While the mushrooms sauté (you want them to be gently releasing their juices) slice the 4 garlic cloves in half lengthwise, then slice them very thin, into little chips. Add to the pot with a very generous amount of black pepper and the generous dash of Worcestershire sauce. Add more salt as needed; everything should taste delicious but perhaps a bit strong. When the mushrooms have released lots of juice and the liquid in the pot is bubbling merrily, add the handful of chopped parsley and enough water to make everything look somewhat soupy – the mushrooms should float a little without looking drowned. (Think of the way the tofu and seaweed bobs about in a small bowl of miso soup and you’ll get the idea.) More salt and pepper should be added judiciously, so that a spoonful of the liquid tastes good to you. Toss the ½ cup of barley into the pot, stir well, pop the lid on, and allow to simmer gently 5-10 minutes.
After some minutes, taste the liquid, add a cup or two more water, a bit more salt & pepper, put the lid back on, and let simmer gently 40 minutes or longer, until the barley is chewy. Just before serving, stir in the ⅓ cup of heavy cream. Serve in heated bowls (I boil water in the kettle, pour it in the bowl to let them heat through, then pour off the water just before serving). Alternatively, serve in mugs, not bowls, and curl up under quilts to drink slowly.

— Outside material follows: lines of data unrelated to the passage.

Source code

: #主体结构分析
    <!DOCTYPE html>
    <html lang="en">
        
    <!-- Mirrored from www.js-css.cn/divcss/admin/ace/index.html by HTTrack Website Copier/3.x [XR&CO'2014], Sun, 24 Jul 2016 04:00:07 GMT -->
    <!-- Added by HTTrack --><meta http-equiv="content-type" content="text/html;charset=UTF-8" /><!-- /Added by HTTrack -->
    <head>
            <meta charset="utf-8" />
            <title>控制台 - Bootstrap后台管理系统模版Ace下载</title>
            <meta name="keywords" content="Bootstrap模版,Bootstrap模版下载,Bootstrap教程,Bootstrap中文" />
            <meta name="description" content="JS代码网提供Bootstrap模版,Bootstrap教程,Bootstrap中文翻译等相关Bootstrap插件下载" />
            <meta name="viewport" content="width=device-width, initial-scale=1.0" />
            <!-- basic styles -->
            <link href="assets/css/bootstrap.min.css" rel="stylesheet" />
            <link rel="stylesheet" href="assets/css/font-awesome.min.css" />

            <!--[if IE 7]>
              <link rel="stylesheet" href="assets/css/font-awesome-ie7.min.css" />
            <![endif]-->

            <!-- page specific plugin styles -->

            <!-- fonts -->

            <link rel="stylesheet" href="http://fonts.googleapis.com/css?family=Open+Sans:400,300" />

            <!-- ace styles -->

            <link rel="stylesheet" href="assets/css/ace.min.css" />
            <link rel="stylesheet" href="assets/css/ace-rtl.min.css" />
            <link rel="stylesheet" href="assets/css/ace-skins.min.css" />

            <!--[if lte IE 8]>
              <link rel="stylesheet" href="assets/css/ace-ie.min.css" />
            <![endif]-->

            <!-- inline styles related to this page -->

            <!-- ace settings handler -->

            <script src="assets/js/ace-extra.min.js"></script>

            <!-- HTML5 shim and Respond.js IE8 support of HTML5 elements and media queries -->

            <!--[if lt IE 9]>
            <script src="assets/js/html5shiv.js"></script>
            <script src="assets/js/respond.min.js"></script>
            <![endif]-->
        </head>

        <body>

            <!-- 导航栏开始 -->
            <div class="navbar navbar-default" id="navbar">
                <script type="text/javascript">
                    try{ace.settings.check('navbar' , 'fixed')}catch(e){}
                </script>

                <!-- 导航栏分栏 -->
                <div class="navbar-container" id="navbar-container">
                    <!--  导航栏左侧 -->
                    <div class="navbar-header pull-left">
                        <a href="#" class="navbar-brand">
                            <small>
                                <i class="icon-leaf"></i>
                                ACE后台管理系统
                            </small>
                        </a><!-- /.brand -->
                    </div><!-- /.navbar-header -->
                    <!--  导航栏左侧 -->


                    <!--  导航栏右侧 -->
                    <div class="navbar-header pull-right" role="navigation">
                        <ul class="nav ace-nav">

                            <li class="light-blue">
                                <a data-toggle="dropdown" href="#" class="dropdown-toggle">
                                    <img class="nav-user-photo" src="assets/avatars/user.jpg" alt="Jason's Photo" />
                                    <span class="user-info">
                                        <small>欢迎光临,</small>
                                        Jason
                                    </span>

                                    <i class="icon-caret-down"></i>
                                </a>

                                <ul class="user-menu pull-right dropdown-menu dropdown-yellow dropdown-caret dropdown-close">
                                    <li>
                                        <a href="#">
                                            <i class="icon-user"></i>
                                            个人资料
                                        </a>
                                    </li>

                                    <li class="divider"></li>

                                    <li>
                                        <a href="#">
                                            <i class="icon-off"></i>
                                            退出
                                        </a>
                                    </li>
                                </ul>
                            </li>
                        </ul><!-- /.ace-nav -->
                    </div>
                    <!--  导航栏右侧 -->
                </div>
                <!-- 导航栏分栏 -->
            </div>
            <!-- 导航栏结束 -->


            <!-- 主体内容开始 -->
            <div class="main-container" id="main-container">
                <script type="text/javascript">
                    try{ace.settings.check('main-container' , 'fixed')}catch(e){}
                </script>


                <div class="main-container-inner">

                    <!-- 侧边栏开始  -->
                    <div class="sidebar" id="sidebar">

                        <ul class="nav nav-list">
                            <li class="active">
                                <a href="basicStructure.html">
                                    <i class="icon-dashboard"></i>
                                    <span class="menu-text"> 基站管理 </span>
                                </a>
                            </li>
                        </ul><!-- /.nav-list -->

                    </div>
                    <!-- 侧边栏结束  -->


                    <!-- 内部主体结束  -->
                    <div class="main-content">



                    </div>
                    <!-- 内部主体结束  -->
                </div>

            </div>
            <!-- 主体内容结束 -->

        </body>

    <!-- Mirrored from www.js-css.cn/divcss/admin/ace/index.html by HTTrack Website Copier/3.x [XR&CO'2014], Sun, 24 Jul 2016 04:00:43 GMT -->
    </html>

[1] It is worth buying a large bunch of thyme sometime when you have half an hour to spend, and stripping all the little leaves carefully off the twigs and into a small jar which you keep in your freezer. You can simply reach in for a pinch any time you need it, without having to always remember to buy it or forgetting to use half the bunch and having it go moldy in the back of the fridge. If you do this, get the stouter, woodier thyme with smaller leaves and sturdy stems if you can – it’s much easier to strip the leaves.